It is not surprising, then, that many Kenyans see Matiang’i as the best Education minister we’ve had in recent years. However, his actions are too little and coming from the wrong place.
But the CS and CUE are doing the work of university senates because the control system in-built in the academy has been reduced to almost a skeleton. Ideally, faculty are supposed to be self-regulated through peer review in thesis committees, journal publication and conference presentations, and therefore, they should be able to prevent the reckless increase in university franchises. Moreover, lecturers’ greatest motivation for excellence is supposed to come from interest in the larger social good, which is expressed through academic research and teaching. In other words, if the academy was functioning properly, the university would have robust faculty and well-established senates which would be able to prevent the meltdown that we’re now witnessing in university education.
However, any educationist my age and above knows that those kinds of senates no longer exist since their backbone was destroyed by the political elite just after independence. In Kenya, scholars like Prof Anyang’ Nyong’o, Raila Odinga, Ngugi wa Thiong’o and Micere Mugo suffered arrest, detention and exile for teaching and writing about issues affecting Kenyans. The gap left by lecturers in jail or exile was filled by people who cynically toed the line, and whose professorships were awarded more on political loyalty than on academic expertise. And when those professors supervised students, they killed any initiative and creativity, and expected students not to rock any boat.

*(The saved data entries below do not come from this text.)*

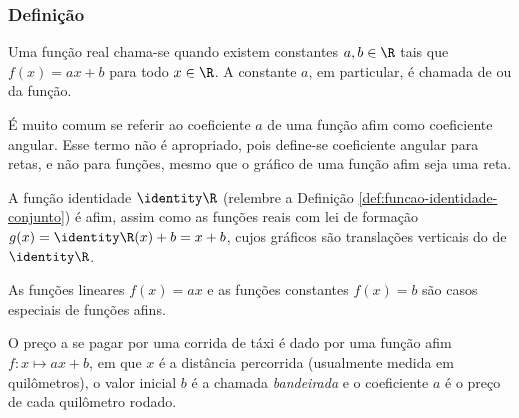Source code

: \subsubsection{Definição}

\begin{definition}
Uma função real chama-se  quando existem constantes $a, b
\in \R$ tais que $f(x) = ax +b$ para todo $x\in \R$. 
A constante $a$, em particular, é chamada de  ou  da função.
\end{definition}

\begin{remark}
É muito comum se referir ao coeficiente $a$ de uma função afim como coeficiente angular.
Esse termo não é apropriado, pois define-se coeficiente angular para
retas, e não para funções, mesmo que o gráfico de uma
função afim seja uma reta.
\end{remark}

\begin{example}
A função identidade $\identity \R$ (relembre a Definição \ref{def:funcao-identidade-conjunto}) é afim, 
assim como as funções reais com lei de formação $g(x) = \identity \R (x)+b = x+b$, 
cujos gráficos são translações verticais do de $\identity \R$.
\end{example}

\begin{example}
As funções lineares $f(x) = ax$ e as funções constantes $f(x) = b$ são casos especiais de funções afins.
\end{example}

\begin{example}
O preço a se pagar por uma corrida de táxi é dado por uma função
afim $f: x \mapsto ax+b$, em que $x$ é a distância percorrida
(usualmente medida em quilômetros), o valor inicial $b$ é a chamada
\emph{bandeirada} e o coeficiente $a$ é o preço de cada quilômetro
rodado.
\end{example}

Later, as the political repression loosened in the 90s, matters were made worse by the neo-liberal economic policies that reduced public funding for higher education. Universities now received less money from government – on orders from the World Bank – but they had to educate many more students. So universities turned to business practices to raise the deficit. With money, rather than academics, as the driving force of universities, university managements grew larger and more powerful than lecturers, and their mandate changed from facilitating education to monitoring use of resources.
Meanwhile, lecturers graduated from having KANU as their sole master; now they also had NGO’s and Western donors willing to pay for lecturers’ souls with consultancies. The neo-liberal economic policies also meant more supervision, and professorships tied to appraisals and to the market value of the programs (huge numbers of students), rather to excellence in academics and teaching. This scenario meant that academics listened more to the market than to their informed opinion, and so would offer little resistance when university managements decided to set up the next franchise, otherwise called a campus.
And as academics let go of their calling, the downward slide in standards in university education became more apparent to the public. The public therefore supported the investment of powers in the defunct Commission of Higher Education (CHE), and now in the Commission for University Education (CUE) to regulate universities. However, the more regulated our university education is, the worse it gets, and the more horror stories we hear.
And the more horror stories we hear, the more we demand regulation. But regulation only makes things worse, because it does not change the fact that profit, rather than education or the public good, is the primary motivation for offering higher education. But motivation for public good cannot be forced down universities’ throats by government; it can only come from the faculty, students, an informed citizenry and progressive political leadership.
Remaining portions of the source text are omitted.